Goal of the exercise.
Copy the data below exactly, omitting any picture it contains.

Items from a data source

------

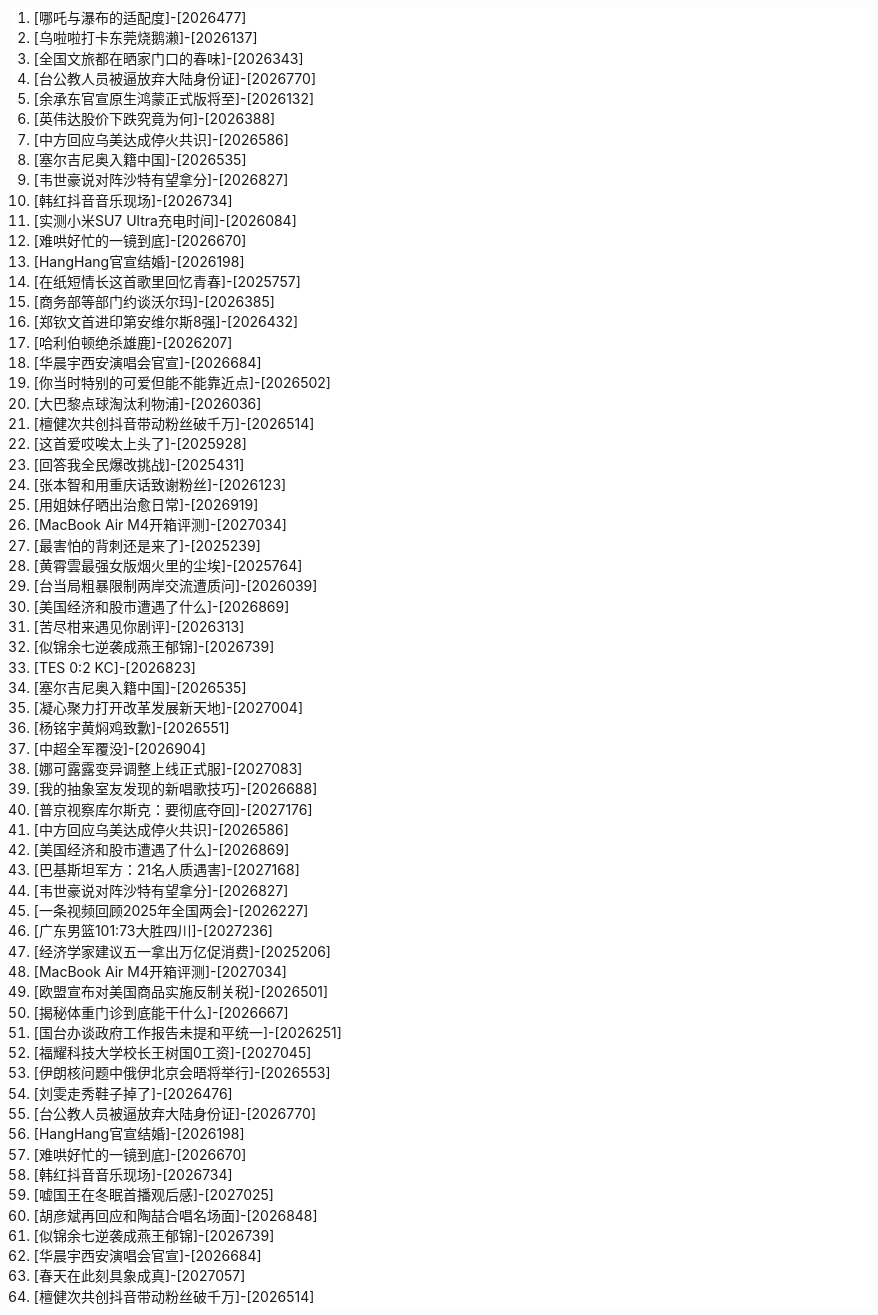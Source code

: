 1. [哪吒与瀑布的适配度]-[2026477]
1. [乌啦啦打卡东莞烧鹅濑]-[2026137]
1. [全国文旅都在晒家门口的春味]-[2026343]
1. [台公教人员被逼放弃大陆身份证]-[2026770]
1. [余承东官宣原生鸿蒙正式版将至]-[2026132]
1. [英伟达股价下跌究竟为何]-[2026388]
1. [中方回应乌美达成停火共识]-[2026586]
1. [塞尔吉尼奥入籍中国]-[2026535]
1. [韦世豪说对阵沙特有望拿分]-[2026827]
1. [韩红抖音音乐现场]-[2026734]
1. [实测小米SU7 Ultra充电时间]-[2026084]
1. [难哄好忙的一镜到底]-[2026670]
1. [HangHang官宣结婚]-[2026198]
1. [在纸短情长这首歌里回忆青春]-[2025757]
1. [商务部等部门约谈沃尔玛]-[2026385]
1. [郑钦文首进印第安维尔斯8强]-[2026432]
1. [哈利伯顿绝杀雄鹿]-[2026207]
1. [华晨宇西安演唱会官宣]-[2026684]
1. [你当时特别的可爱但能不能靠近点]-[2026502]
1. [大巴黎点球淘汰利物浦]-[2026036]
1. [檀健次共创抖音带动粉丝破千万]-[2026514]
1. [这首爱哎唉太上头了]-[2025928]
1. [回答我全民爆改挑战]-[2025431]
1. [张本智和用重庆话致谢粉丝]-[2026123]
1. [用姐妹仔晒出治愈日常]-[2026919]
1. [MacBook Air M4开箱评测]-[2027034]
1. [最害怕的背刺还是来了]-[2025239]
1. [黄霄雲最强女版烟火里的尘埃]-[2025764]
1. [台当局粗暴限制两岸交流遭质问]-[2026039]
1. [美国经济和股市遭遇了什么]-[2026869]
1. [苦尽柑来遇见你剧评]-[2026313]
1. [似锦余七逆袭成燕王郁锦]-[2026739]
1. [TES 0:2 KC]-[2026823]
1. [塞尔吉尼奥入籍中国]-[2026535]
1. [凝心聚力打开改革发展新天地]-[2027004]
1. [杨铭宇黄焖鸡致歉]-[2026551]
1. [中超全军覆没]-[2026904]
1. [娜可露露变异调整上线正式服]-[2027083]
1. [我的抽象室友发现的新唱歌技巧]-[2026688]
1. [普京视察库尔斯克：要彻底夺回]-[2027176]
1. [中方回应乌美达成停火共识]-[2026586]
1. [美国经济和股市遭遇了什么]-[2026869]
1. [巴基斯坦军方：21名人质遇害]-[2027168]
1. [韦世豪说对阵沙特有望拿分]-[2026827]
1. [一条视频回顾2025年全国两会]-[2026227]
1. [广东男篮101:73大胜四川]-[2027236]
1. [经济学家建议五一拿出万亿促消费]-[2025206]
1. [MacBook Air M4开箱评测]-[2027034]
1. [欧盟宣布对美国商品实施反制关税]-[2026501]
1. [揭秘体重门诊到底能干什么]-[2026667]
1. [国台办谈政府工作报告未提和平统一]-[2026251]
1. [福耀科技大学校长王树国0工资]-[2027045]
1. [伊朗核问题中俄伊北京会晤将举行]-[2026553]
1. [刘雯走秀鞋子掉了]-[2026476]
1. [台公教人员被逼放弃大陆身份证]-[2026770]
1. [HangHang官宣结婚]-[2026198]
1. [难哄好忙的一镜到底]-[2026670]
1. [韩红抖音音乐现场]-[2026734]
1. [嘘国王在冬眠首播观后感]-[2027025]
1. [胡彦斌再回应和陶喆合唱名场面]-[2026848]
1. [似锦余七逆袭成燕王郁锦]-[2026739]
1. [华晨宇西安演唱会官宣]-[2026684]
1. [春天在此刻具象成真]-[2027057]
1. [檀健次共创抖音带动粉丝破千万]-[2026514]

------

Exercise solution.
Source code

: 1. [哪吒与瀑布的适配度]-[2026477]
1. [乌啦啦打卡东莞烧鹅濑]-[2026137]
1. [全国文旅都在晒家门口的春味]-[2026343]
1. [台公教人员被逼放弃大陆身份证]-[2026770]
1. [余承东官宣原生鸿蒙正式版将至]-[2026132]
1. [英伟达股价下跌究竟为何]-[2026388]
1. [中方回应乌美达成停火共识]-[2026586]
1. [塞尔吉尼奥入籍中国]-[2026535]
1. [韦世豪说对阵沙特有望拿分]-[2026827]
1. [韩红抖音音乐现场]-[2026734]
1. [实测小米SU7 Ultra充电时间]-[2026084]
1. [难哄好忙的一镜到底]-[2026670]
1. [HangHang官宣结婚]-[2026198]
1. [在纸短情长这首歌里回忆青春]-[2025757]
1. [商务部等部门约谈沃尔玛]-[2026385]
1. [郑钦文首进印第安维尔斯8强]-[2026432]
1. [哈利伯顿绝杀雄鹿]-[2026207]
1. [华晨宇西安演唱会官宣]-[2026684]
1. [你当时特别的可爱但能不能靠近点]-[2026502]
1. [大巴黎点球淘汰利物浦]-[2026036]
1. [檀健次共创抖音带动粉丝破千万]-[2026514]
1. [这首爱哎唉太上头了]-[2025928]
1. [回答我全民爆改挑战]-[2025431]
1. [张本智和用重庆话致谢粉丝]-[2026123]
1. [用姐妹仔晒出治愈日常]-[2026919]
1. [MacBook Air M4开箱评测]-[2027034]
1. [最害怕的背刺还是来了]-[2025239]
1. [黄霄雲最强女版烟火里的尘埃]-[2025764]
1. [台当局粗暴限制两岸交流遭质问]-[2026039]
1. [美国经济和股市遭遇了什么]-[2026869]
1. [苦尽柑来遇见你剧评]-[2026313]
1. [似锦余七逆袭成燕王郁锦]-[2026739]
1. [TES 0:2 KC]-[2026823]
1. [塞尔吉尼奥入籍中国]-[2026535]
1. [凝心聚力打开改革发展新天地]-[2027004]
1. [杨铭宇黄焖鸡致歉]-[2026551]
1. [中超全军覆没]-[2026904]
1. [娜可露露变异调整上线正式服]-[2027083]
1. [我的抽象室友发现的新唱歌技巧]-[2026688]
1. [普京视察库尔斯克：要彻底夺回]-[2027176]
1. [中方回应乌美达成停火共识]-[2026586]
1. [美国经济和股市遭遇了什么]-[2026869]
1. [巴基斯坦军方：21名人质遇害]-[2027168]
1. [韦世豪说对阵沙特有望拿分]-[2026827]
1. [一条视频回顾2025年全国两会]-[2026227]
1. [广东男篮101:73大胜四川]-[2027236]
1. [经济学家建议五一拿出万亿促消费]-[2025206]
1. [MacBook Air M4开箱评测]-[2027034]
1. [欧盟宣布对美国商品实施反制关税]-[2026501]
1. [揭秘体重门诊到底能干什么]-[2026667]
1. [国台办谈政府工作报告未提和平统一]-[2026251]
1. [福耀科技大学校长王树国0工资]-[2027045]
1. [伊朗核问题中俄伊北京会晤将举行]-[2026553]
1. [刘雯走秀鞋子掉了]-[2026476]
1. [台公教人员被逼放弃大陆身份证]-[2026770]
1. [HangHang官宣结婚]-[2026198]
1. [难哄好忙的一镜到底]-[2026670]
1. [韩红抖音音乐现场]-[2026734]
1. [嘘国王在冬眠首播观后感]-[2027025]
1. [胡彦斌再回应和陶喆合唱名场面]-[2026848]
1. [似锦余七逆袭成燕王郁锦]-[2026739]
1. [华晨宇西安演唱会官宣]-[2026684]
1. [春天在此刻具象成真]-[2027057]
1. [檀健次共创抖音带动粉丝破千万]-[2026514]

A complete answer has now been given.